Une réflexion personnelle, et une autre de Carlota

>>> Ci-contre: illustration sur le site du Saint-Siège.

C'est par une fissure, et non par un trou béant, que les fumées de Satan sont entrées dans l'Eglise.


D’abord, une question : en tant que catholiques, doit-on lire, comme certains nous y enjoignent sévèrement, l’encyclique en entier ?
La question est ouverte.
Durant des siècles, le catholique lambda ignorait jusqu’à l’existence d’encycliques, ce qui ne l’empêchait pas de mieux connaître les vérités de la foi que les catholiques adultes d’aujourd’hui.
C’est une affaire de goût. Personnellement, j’ai lu les trois encycliques de Benoît XVI (plus Lumen Fidei), pas par devoir de catholique, mais par motivation : curieusement, d’ailleurs, personne ne nous y encourageait.
Depuis lors, et par souci d’information, j’ai lu très attentivement Humanae Vitae, que je ne connaissais que par ouï-dire, comme la plupart des gens qui en parlaient..

Aujourd’hui, en revanche, la motivation est absente.
Une des raisons, c’est que ne trouve pas que Laudato si’ s’adresse spécialement à moi : c’est sans doute pécher par orgueil, mais comme beaucoup de gens, j’essaie à mon petit niveau, le plus souvent sans y penser, de ne pas trop malmener la « planète », vis confortablement mais dans une relative sobriété, voyage peu, consomme modérément, et ne tire (à ma connaissance) pas de profits directs du libéralisme économique débridé et de la finance-casino. Bref, je ne ressens pas spécialement de culpabilité pour « la planète en danger », refusant le concept de culpabilité collective, ou de responsabilité collective; au contraire je ne nie pas les bienfaits du progrès, et je n’ai pas spécialement envie de me les voir rogner, à cause des excès de certains - parmi lesquels probablement les donneurs de leçons d'aujourd'hui.

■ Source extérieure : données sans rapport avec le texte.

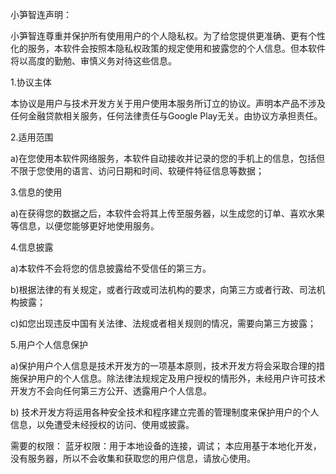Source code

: 小笋智连声明：

小笋智连尊重并保护所有使用用户的个人隐私权。为了给您提供更准确、更有个性化的服务，本软件会按照本隐私权政策的规定使用和披露您的个人信息。但本软件将以高度的勤勉、审慎义务对待这些信息。

1.协议主体

本协议是用户与技术开发方关于用户使用本服务所订立的协议。声明本产品不涉及任何金融贷款相关服务，任何法律责任与Google Play无关。由协议方承担责任。

2.适用范围

a)在您使用本软件网络服务，本软件自动接收并记录的您的手机上的信息，包括但不限于您使用的语言、访问日期和时间、软硬件特征信息等数据；

3.信息的使用

a)在获得您的数据之后，本软件会将其上传至服务器，以生成您的订单、喜欢水果等信息，以便您能够更好地使用服务。

4.信息披露

a)本软件不会将您的信息披露给不受信任的第三方。

b)根据法律的有关规定，或者行政或司法机构的要求，向第三方或者行政、司法机构披露；

c)如您出现违反中国有关法律、法规或者相关规则的情况，需要向第三方披露；

5.用户个人信息保护

a)保护用户个人信息是技术开发方的一项基本原则，技术开发方将会采取合理的措施保护用户的个人信息。除法律法规规定及用户授权的情形外，未经用户许可技术开发方不会向任何第三方公开、透露用户个人信息。

b) 技术开发方将运用各种安全技术和程序建立完善的管理制度来保护用户的个人信息，以免遭受未经授权的访问、使用或披露。

需要的权限：
蓝牙权限：用于本地设备的连接，调试；
本应用基于本地化开发，没有服务器，所以不会收集和获取您的用户信息，请放心使用。
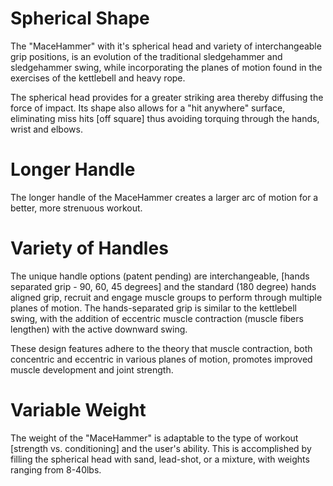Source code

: Spherical Shape
===============
The "MaceHammer"  with it's spherical head and variety of interchangeable grip positions, is an evolution of the traditional sledgehammer and sledgehammer swing, while incorporating the planes of motion found in the exercises of the kettlebell and heavy rope.

The spherical head provides for a greater striking area thereby diffusing the force of impact. Its shape also allows for  a "hit anywhere" surface, eliminating miss hits [off square] thus avoiding torquing through the hands, wrist and elbows.


Longer Handle
=============
The longer handle of the MaceHammer creates a larger arc of motion for a better, more strenuous workout.


Variety of Handles
==================
The unique handle options (patent pending) are interchangeable, [hands separated grip - 90, 60, 45 degrees] and the standard (180 degree) hands aligned grip, recruit and engage muscle groups to perform through multiple planes of motion. The hands-separated grip is similar to the kettlebell swing, with the addition of eccentric muscle contraction (muscle fibers lengthen) with the  active downward swing.

These design features adhere to the theory that muscle contraction, both concentric and eccentric in various planes of motion, promotes improved muscle development and joint strength.


Variable Weight
===============
The weight of the "MaceHammer" is adaptable to the type of workout [strength vs. conditioning] and the user's ability. This is accomplished by filling the spherical head with sand, lead-shot, or a mixture, with weights ranging from 8-40lbs.
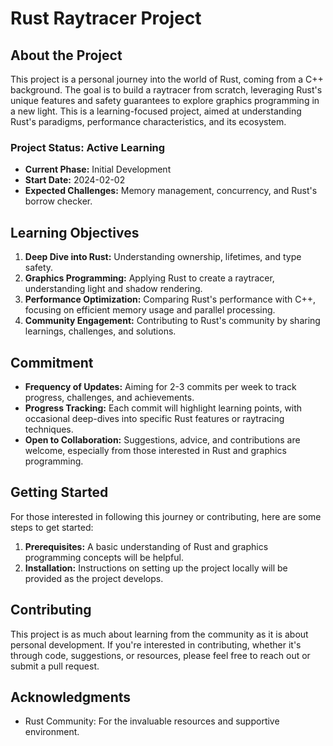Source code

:# Rust Raytracer Project

## About the Project

This project is a personal journey into the world of Rust, coming from a C++ background. The goal is to build a raytracer from scratch, leveraging Rust's unique features and safety guarantees to explore graphics programming in a new light. This is a learning-focused project, aimed at understanding Rust's paradigms, performance characteristics, and its ecosystem.

### Project Status: Active Learning

- **Current Phase:** Initial Development
- **Start Date:** 2024-02-02
- **Expected Challenges:** Memory management, concurrency, and Rust's borrow checker.

## Learning Objectives

1. **Deep Dive into Rust:** Understanding ownership, lifetimes, and type safety.
2. **Graphics Programming:** Applying Rust to create a raytracer, understanding light and shadow rendering.
3. **Performance Optimization:** Comparing Rust's performance with C++, focusing on efficient memory usage and parallel processing.
4. **Community Engagement:** Contributing to Rust's community by sharing learnings, challenges, and solutions.

## Commitment

- **Frequency of Updates:** Aiming for 2-3 commits per week to track progress, challenges, and achievements.
- **Progress Tracking:** Each commit will highlight learning points, with occasional deep-dives into specific Rust features or raytracing techniques.
- **Open to Collaboration:** Suggestions, advice, and contributions are welcome, especially from those interested in Rust and graphics programming.

## Getting Started

For those interested in following this journey or contributing, here are some steps to get started:

1. **Prerequisites:** A basic understanding of Rust and graphics programming concepts will be helpful.
2. **Installation:** Instructions on setting up the project locally will be provided as the project develops.

## Contributing

This project is as much about learning from the community as it is about personal development. If you're interested in contributing, whether it's through code, suggestions, or resources, please feel free to reach out or submit a pull request.

## Acknowledgments

- Rust Community: For the invaluable resources and supportive environment.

Ceci étant posé, rien n’empêche de commenter l'esprit de cette fameuse encyclique, et les réactions et analyses qu'elle suscite.

Beaucoup de sites normalistes se sont lancés dans une course effrénée pour montrer que Laudato Si’ s'inscrit dans la parfaite continuité du Magistère bimillénaire de l'Eglise, et en particulier des deux prédécesseurs immédiats de François, Jean Paul II et Benoît XVI. Dénonçant au passage, une fois de plus, la partialité des media qui, en faisant une lecture sélective, tromperaient les gens. Et exhibant laborieusement, paragraphe par paragraphe, les nombreux passages qui seraient « parfaitement conformes à la Tradition », notamment des citations de ces deux papes.
Inutile d’énumérer les sites qui se sont livrés à cette « lecture »: sur internet, en particulier dans la « cathosphère » francophone, on ne voit qu'eux.

Il y a là, de leur part, au choix, beaucoup de naïveté - ou beaucoup de cynisme.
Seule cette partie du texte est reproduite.